No cenário nacional, destacam-se obras como Ponciá Vicêncio (2003), de Conceição Evaristo, Um Defeito de Cor (2006), de Ana Maria Gonçalves, Torto Arado (2019), de Itamar Vieira Junior, e Água de Barrela (2015), de Eliana Alves Cruz, que atualizam e reinventam o passado escravocrata com narrativas centradas em personagens negras, femininas, periféricas e espirituais.
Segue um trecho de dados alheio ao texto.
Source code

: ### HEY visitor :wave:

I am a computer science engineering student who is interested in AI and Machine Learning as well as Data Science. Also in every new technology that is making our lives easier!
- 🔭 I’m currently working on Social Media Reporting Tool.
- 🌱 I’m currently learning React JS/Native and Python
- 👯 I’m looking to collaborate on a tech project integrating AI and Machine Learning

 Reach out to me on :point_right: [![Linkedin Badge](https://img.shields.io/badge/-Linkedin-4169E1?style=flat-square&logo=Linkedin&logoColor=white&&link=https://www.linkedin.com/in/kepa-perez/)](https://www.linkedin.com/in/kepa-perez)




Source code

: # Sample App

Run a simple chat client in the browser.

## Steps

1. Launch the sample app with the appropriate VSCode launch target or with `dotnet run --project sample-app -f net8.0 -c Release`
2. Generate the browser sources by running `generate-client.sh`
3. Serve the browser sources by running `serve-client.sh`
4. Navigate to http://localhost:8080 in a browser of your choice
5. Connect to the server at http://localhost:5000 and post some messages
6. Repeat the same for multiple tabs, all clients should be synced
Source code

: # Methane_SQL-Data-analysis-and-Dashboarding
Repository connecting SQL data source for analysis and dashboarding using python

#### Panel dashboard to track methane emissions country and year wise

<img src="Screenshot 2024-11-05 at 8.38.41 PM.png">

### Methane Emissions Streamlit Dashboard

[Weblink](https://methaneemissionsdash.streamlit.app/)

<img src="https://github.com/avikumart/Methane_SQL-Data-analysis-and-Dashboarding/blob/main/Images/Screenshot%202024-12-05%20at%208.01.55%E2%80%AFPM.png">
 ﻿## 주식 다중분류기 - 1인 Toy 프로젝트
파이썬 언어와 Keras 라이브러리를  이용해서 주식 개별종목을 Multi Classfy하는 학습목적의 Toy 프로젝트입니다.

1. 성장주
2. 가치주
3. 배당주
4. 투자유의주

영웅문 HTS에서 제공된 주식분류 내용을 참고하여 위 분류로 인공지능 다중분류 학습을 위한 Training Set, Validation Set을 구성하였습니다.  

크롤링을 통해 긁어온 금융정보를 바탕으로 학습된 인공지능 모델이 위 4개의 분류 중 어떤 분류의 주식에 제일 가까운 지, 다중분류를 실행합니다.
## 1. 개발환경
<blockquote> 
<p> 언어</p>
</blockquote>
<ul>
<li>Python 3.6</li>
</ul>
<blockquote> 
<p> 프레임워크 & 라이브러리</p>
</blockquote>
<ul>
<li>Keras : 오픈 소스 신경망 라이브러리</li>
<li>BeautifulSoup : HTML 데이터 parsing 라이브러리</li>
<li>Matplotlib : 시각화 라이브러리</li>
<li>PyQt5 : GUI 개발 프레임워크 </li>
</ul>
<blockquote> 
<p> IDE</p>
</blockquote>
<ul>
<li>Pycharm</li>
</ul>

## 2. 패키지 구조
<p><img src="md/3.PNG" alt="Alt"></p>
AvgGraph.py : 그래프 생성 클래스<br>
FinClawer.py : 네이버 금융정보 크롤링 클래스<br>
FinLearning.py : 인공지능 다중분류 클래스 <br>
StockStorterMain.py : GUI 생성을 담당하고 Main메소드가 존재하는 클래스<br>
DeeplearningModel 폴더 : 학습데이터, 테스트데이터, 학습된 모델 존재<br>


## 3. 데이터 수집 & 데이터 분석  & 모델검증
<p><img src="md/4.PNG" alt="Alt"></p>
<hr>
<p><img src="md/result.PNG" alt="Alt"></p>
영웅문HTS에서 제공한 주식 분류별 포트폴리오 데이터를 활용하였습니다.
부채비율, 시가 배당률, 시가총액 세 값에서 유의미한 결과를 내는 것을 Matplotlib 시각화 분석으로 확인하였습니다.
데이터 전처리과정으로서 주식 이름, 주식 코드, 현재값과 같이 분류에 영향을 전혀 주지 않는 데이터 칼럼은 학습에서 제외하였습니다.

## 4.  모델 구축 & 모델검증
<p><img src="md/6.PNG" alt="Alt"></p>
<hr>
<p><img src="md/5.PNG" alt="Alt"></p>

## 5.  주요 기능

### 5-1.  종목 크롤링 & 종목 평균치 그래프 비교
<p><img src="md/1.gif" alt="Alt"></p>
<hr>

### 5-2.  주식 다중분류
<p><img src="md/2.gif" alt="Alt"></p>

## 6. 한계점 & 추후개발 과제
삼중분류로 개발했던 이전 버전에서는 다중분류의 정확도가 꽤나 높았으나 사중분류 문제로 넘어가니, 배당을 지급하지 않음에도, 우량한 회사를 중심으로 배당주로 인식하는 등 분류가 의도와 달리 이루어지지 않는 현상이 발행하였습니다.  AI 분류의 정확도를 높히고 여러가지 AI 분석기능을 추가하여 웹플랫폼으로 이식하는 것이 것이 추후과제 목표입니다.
Essas obras dialogam com produções internacionais de autoras e autores como Octavia Butler (Kindred, 1979), Toni Morrison (Beloved, 1987), Lawrence Hill (The Book of Negroes, 2007), Bernadine Evaristo (Blonde Roots, 2008) e Colson Whitehead (The Underground Railroad, 2016 e The Nickel Boys, 2019).
São bem-vindos artigos que explorem, entre outros eixos:
as neonarrativas de escravidão na literatura brasileira contemporânea;
- abordagens comparativas entre textos brasileiros e de outros países que tratam da escravidão e seus legados;
- o papel da literatura na reconstrução de memórias subalternizadas;
- a escravidão como trauma, pós-memória e contramemória;
- o corpo como espaço de memória e resistência;
- a hibridez formal das neonarrativas (romance, poesia, oralidade, música, performance);
- representações queer, eróticas ou interseccionais da experiência da escravidão;
- reconfigurações de lar, pertencimento, comunidade e identidade racial;
- a crítica à historiografia oficial e o uso da ficção como contranarrativa;
- o papel da religiosidade e das cosmologias africanas na reescrita do passado escravocrata.